O ministro Alexandre de Moraes parece viver um inferno astral político-jurídico. Em meio a episódios considerados mal explicados, como a série de contatos com o presidente do Banco Central, Gabriel Galípolo, e à repercussão do mega, ultra, espetacular e astronômico contrato envolvendo o escritório da família do ministro com o Banco Master, a oposição decidiu reagir. O resultado é mais um pedido de impeachment, agora com narrativa focada menos na política e mais em suposta substância jurídica.
Diante da gravidade atribuída aos fatos, a liderança da oposição anunciou a suspensão do recesso parlamentar para protocolar o pedido nesta segunda-feira, 29, numa demonstração clara de que o caso ultrapassou o discurso retórico e passou a ser tratado como crise institucional.

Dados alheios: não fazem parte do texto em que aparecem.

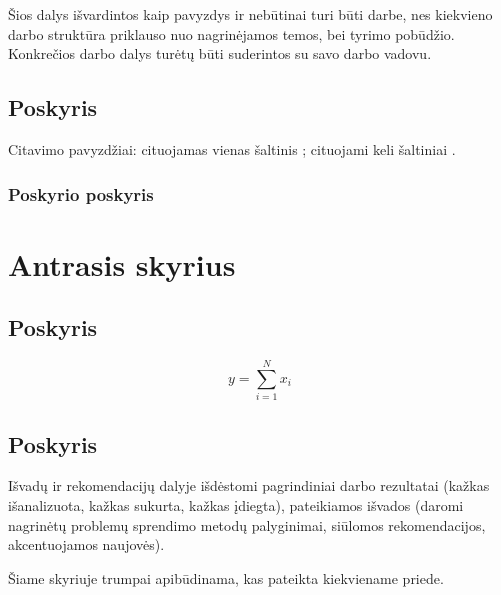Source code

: \documentclass[fleqn]{VUMIFKompMagistrinis}
\begin{document}
Šios dalys išvardintos kaip pavyzdys ir nebūtinai turi būti darbe, nes
kiekvieno darbo struktūra priklauso nuo nagrinėjamos temos, bei tyrimo
pobūdžio. Konkrečios darbo dalys turėtų būti suderintos su savo darbo vadovu.

\subsection{Poskyris}
Citavimo pavyzdžiai: cituojamas vienas šaltinis \cite{PvzStraipsnLt}; cituojami
keli šaltiniai \cite{PvzStraipsnEn, PvzKonfLt, PvzKonfEn, PvzKnygLt, PvzKnygEn,
PvzElPubLt, PvzElPubEn, PvzMagistrLt, PvzPhdEn}.

\subsubsection{Poskyrio poskyris}
\section{Antrasis skyrius}
\subsection{Poskyris}
\begin{equation}\label{eq:pavyzdys}
    y = \sum_{i=1}^N x_i
\end{equation}

\subsection{Poskyris}

Išvadų ir rekomendacijų dalyje išdėstomi pagrindiniai darbo rezultatai (kažkas
išanalizuota, kažkas sukurta, kažkas įdiegta), pateikiamos išvados (daromi
nagrinėtų problemų sprendimo metodų palyginimai, siūlomos rekomendacijos,
akcentuojamos naujovės).


\printbibliography[heading=bibintoc]  %

Šiame skyriuje trumpai apibūdinama, kas pateikta kiekviename priede.

\end{document}
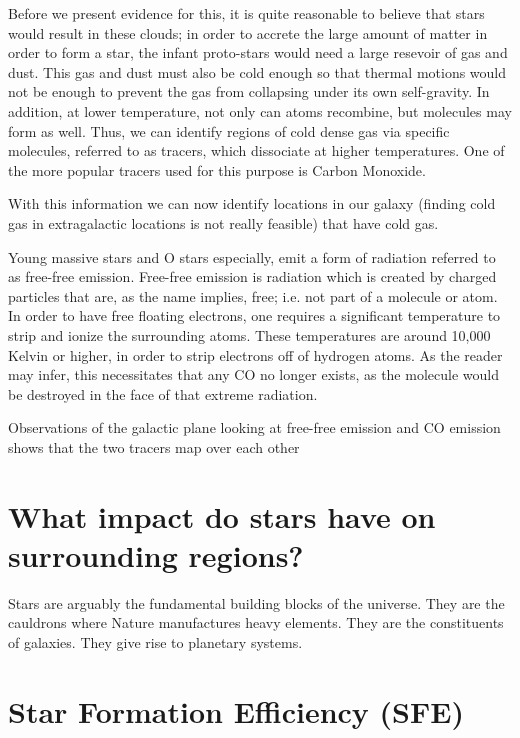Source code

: \documentclass[../dissertation.tex]{subfiles}
\begin{document}
Before we present evidence for this, it is quite reasonable to believe that stars would result in these clouds; 
in order to accrete the large amount of matter in order to form a star, 
the infant proto-stars would need a large resevoir of gas and dust. 
This gas and dust must also be cold enough so that thermal motions would not be enough to prevent the gas from collapsing under its own self-gravity. 
In addition, at lower temperature, not only can atoms recombine, but molecules may form as well. 
Thus, we can identify regions of cold dense gas via specific molecules, referred to as tracers, which dissociate at higher temperatures. 
One of the more popular tracers used for this purpose is Carbon Monoxide. 

With this information we can now identify locations in our galaxy (finding cold gas in extragalactic locations is not really feasible)
that have cold gas.

Young massive stars and O stars especially, emit a form of radiation referred to as free-free emission. 
Free-free emission is radiation which is created by charged particles that are, as the name implies, free; i.e. not part of a molecule or atom. 
In order to have free floating electrons, one requires a significant temperature to strip and ionize the surrounding atoms. 
These temperatures are around 10,000 Kelvin or higher, in order to strip electrons off of hydrogen atoms.
As the reader may infer, this necessitates that any CO no longer exists, as the molecule would be destroyed in the face of that extreme radiation. 

Observations of the galactic plane looking at free-free emission and CO emission shows that the two tracers map over each other

\section{What impact do stars have on surrounding regions?}

Stars are arguably the fundamental building blocks of the universe. They are the cauldrons where Nature manufactures heavy elements. They are the constituents of galaxies. They give rise to planetary systems. 

\section{Star Formation Efficiency (SFE)}
\end{document}
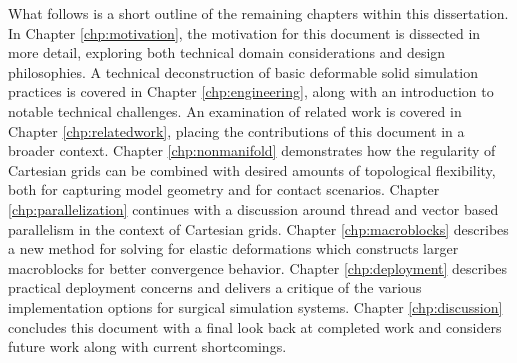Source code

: What follows is a short outline of the remaining chapters within this
dissertation. In Chapter \ref{chp:motivation}, the motivation for this
document is dissected in more detail, exploring both technical domain
considerations and design philosophies.  A technical deconstruction of
basic deformable solid simulation practices is covered in Chapter
\ref{chp:engineering}, along with an introduction to notable technical
challenges.  An examination of related work is covered in Chapter
\ref{chp:relatedwork}, placing the contributions of this document in a
broader context.  Chapter \ref{chp:nonmanifold} demonstrates how the
regularity of Cartesian grids can be combined with desired amounts of
topological flexibility, both for capturing model geometry and for
contact scenarios.  Chapter \ref{chp:parallelization} continues with a
discussion around thread and vector based parallelism in the context
of Cartesian grids.  Chapter \ref{chp:macroblocks} describes a new
method for solving for elastic deformations which constructs larger
macroblocks for better convergence behavior.  Chapter \ref{chp:deployment}
describes practical deployment concerns and delivers a critique of the
various implementation options for surgical simulation systems.
Chapter \ref{chp:discussion} concludes this document with a final look
back at completed work and considers future work along with current
shortcomings.


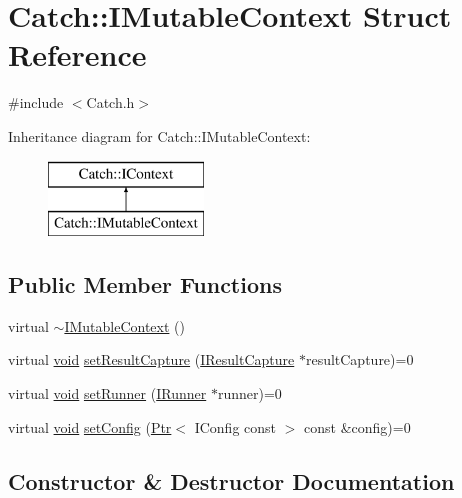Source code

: \hypertarget{struct_catch_1_1_i_mutable_context}{}\section{Catch\+:\+:I\+Mutable\+Context Struct Reference}
\label{struct_catch_1_1_i_mutable_context}


{\ttfamily \#include $<$Catch.\+h$>$}

Inheritance diagram for Catch\+:\+:I\+Mutable\+Context\+:\begin{figure}[H]
\begin{center}
\leavevmode
\includegraphics[height=2.000000cm]{struct_catch_1_1_i_mutable_context}
\end{center}
\end{figure}
\subsection*{Public Member Functions}
\begin{DoxyCompactItemize}
\item 
virtual \hyperlink{struct_catch_1_1_i_mutable_context_a93f32b2ab6d0fb83637059240be799ab}{$\sim$\+I\+Mutable\+Context} ()
\item 
virtual \hyperlink{_s_d_l__opengles2__gl2ext_8h_ae5d8fa23ad07c48bb609509eae494c95}{void} \hyperlink{struct_catch_1_1_i_mutable_context_a4a80afd0525b7def21bee8d9b48f2d39}{set\+Result\+Capture} (\hyperlink{struct_catch_1_1_i_result_capture}{I\+Result\+Capture} $\ast$result\+Capture)=0
\item 
virtual \hyperlink{_s_d_l__opengles2__gl2ext_8h_ae5d8fa23ad07c48bb609509eae494c95}{void} \hyperlink{struct_catch_1_1_i_mutable_context_af2e53b1dea4527a2587cff266a730f6e}{set\+Runner} (\hyperlink{struct_catch_1_1_i_runner}{I\+Runner} $\ast$runner)=0
\item 
virtual \hyperlink{_s_d_l__opengles2__gl2ext_8h_ae5d8fa23ad07c48bb609509eae494c95}{void} \hyperlink{struct_catch_1_1_i_mutable_context_a04ae4f4219a481a7bf658d9fd445bc1d}{set\+Config} (\hyperlink{class_catch_1_1_ptr}{Ptr}$<$ I\+Config const  $>$ const \&config)=0
\end{DoxyCompactItemize}


\subsection{Constructor \& Destructor Documentation}
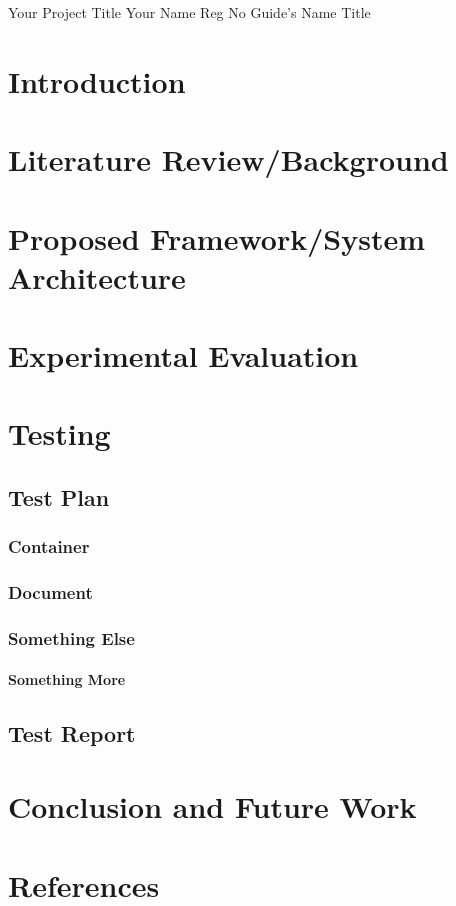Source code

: \documentclass{vitmsprojectreport}
\begin{document}
\maketitlepage%
{Your Project Title}%
{Your Name}%
{Reg No}%
{Guide's Name}%
{Title}%

\tableofcontents  %
\clearpage
\listoffigures    %
\clearpage
\listoftables     %
\clearpage

\chapter{Introduction}

\chapter{Literature Review/Background}

\chapter{Proposed Framework/System Architecture}

\chapter{Experimental Evaluation}

\chapter{Testing}

\section{Test Plan}

\subsection{Container}

\subsection{Document}

\subsection{Something Else}

\subsubsection{Something More}

\section{Test Report}

\chapter{Conclusion and Future Work}

\chapter{References}
\end{document}

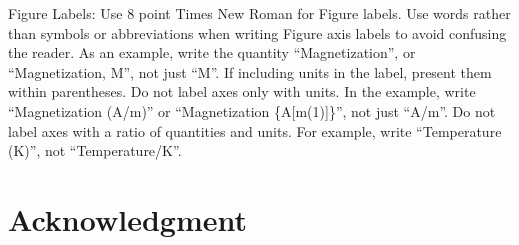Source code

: \documentclass[conference]{IEEEtran}
\begin{document}
Figure Labels: Use 8 point Times New Roman for Figure labels. Use words 
rather than symbols or abbreviations when writing Figure axis labels to 
avoid confusing the reader. As an example, write the quantity 
``Magnetization'', or ``Magnetization, M'', not just ``M''. If including 
units in the label, present them within parentheses. Do not label axes only 
with units. In the example, write ``Magnetization (A/m)'' or ``Magnetization 
\{A[m(1)]\}'', not just ``A/m''. Do not label axes with a ratio of 
quantities and units. For example, write ``Temperature (K)'', not 
``Temperature/K''.

\section*{Acknowledgment}



\end{document}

O novo pedido será apresentado pela liderança da oposição na Câmara dos Deputados, sob coordenação do deputado Cabo Gilberto Silva (PL/PB). Embora deputados façam o protocolo político, pedidos de impeachment contra ministros do STF são formalmente dirigidos ao Senado Federal, conforme prevê a Constituição.
O pedido conta com o endosso da bancada bolsonarista, de parlamentares da direita conservadora e de setores da oposição que já vinham criticando a atuação do ministro. Senadores oposicionistas também reforçam a ofensiva, especialmente após reportagem do jornal O Globo revelar contatos entre Moraes e Galípolo envolvendo temas ligados ao Banco Master.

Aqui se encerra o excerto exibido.